The 2009 Stan James World Matchplay was the 16th annual staging of the World Matchplay tournament by the Professional Darts Corporation. The tournament took place from 19–26 July 2009. As usual it was staged at the Winter Gardens in Blackpool.

World number one Phil Taylor successfully defended his title, beating Terry Jenkins in the final to win his tenth World Matchplay.

Prize fund
The prize fund was increased to £400,000, which was £100,000 more than the last World Matchplay.

Qualification
The qualification process for the World Matchplay differed this year. The top 16 in the PDC Order of the Merit after the 2009 UK Open qualified automatically as the 16 seeds.

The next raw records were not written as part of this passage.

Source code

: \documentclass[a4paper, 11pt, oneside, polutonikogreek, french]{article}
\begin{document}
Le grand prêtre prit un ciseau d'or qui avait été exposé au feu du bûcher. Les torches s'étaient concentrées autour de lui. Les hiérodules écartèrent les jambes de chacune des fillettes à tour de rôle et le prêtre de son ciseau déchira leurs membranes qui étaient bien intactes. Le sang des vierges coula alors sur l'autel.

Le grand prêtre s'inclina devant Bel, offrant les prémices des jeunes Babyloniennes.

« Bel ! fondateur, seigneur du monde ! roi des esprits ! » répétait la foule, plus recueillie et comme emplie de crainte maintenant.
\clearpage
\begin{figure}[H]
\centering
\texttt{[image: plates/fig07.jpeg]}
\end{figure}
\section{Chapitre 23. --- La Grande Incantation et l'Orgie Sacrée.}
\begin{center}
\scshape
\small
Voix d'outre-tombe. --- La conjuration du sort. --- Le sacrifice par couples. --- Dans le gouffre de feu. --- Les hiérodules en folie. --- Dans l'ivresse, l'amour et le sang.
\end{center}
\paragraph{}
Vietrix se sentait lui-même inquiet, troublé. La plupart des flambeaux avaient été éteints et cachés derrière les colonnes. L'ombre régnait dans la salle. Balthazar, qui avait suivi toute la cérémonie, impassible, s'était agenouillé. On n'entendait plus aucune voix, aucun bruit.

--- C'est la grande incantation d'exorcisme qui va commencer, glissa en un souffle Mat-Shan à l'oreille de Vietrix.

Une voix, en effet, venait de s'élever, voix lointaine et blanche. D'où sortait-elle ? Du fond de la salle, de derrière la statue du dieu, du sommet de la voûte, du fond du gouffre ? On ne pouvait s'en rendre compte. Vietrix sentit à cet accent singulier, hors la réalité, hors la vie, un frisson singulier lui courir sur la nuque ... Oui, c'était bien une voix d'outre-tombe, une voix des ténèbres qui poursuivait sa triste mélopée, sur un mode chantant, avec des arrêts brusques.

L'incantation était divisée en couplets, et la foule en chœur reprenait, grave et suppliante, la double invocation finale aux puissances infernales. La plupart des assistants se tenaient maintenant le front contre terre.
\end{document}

The other 16 places would be made up of the 16 highest ranked players (not already in the top 16) from the 2009 Players Championship Order of Merit - decided by the various Player Championship events taking place on the PDC Pro Tour from January 2009 - the cutoff point was the Las Vegas Players Championship just before the 2009 Las Vegas Desert Classic.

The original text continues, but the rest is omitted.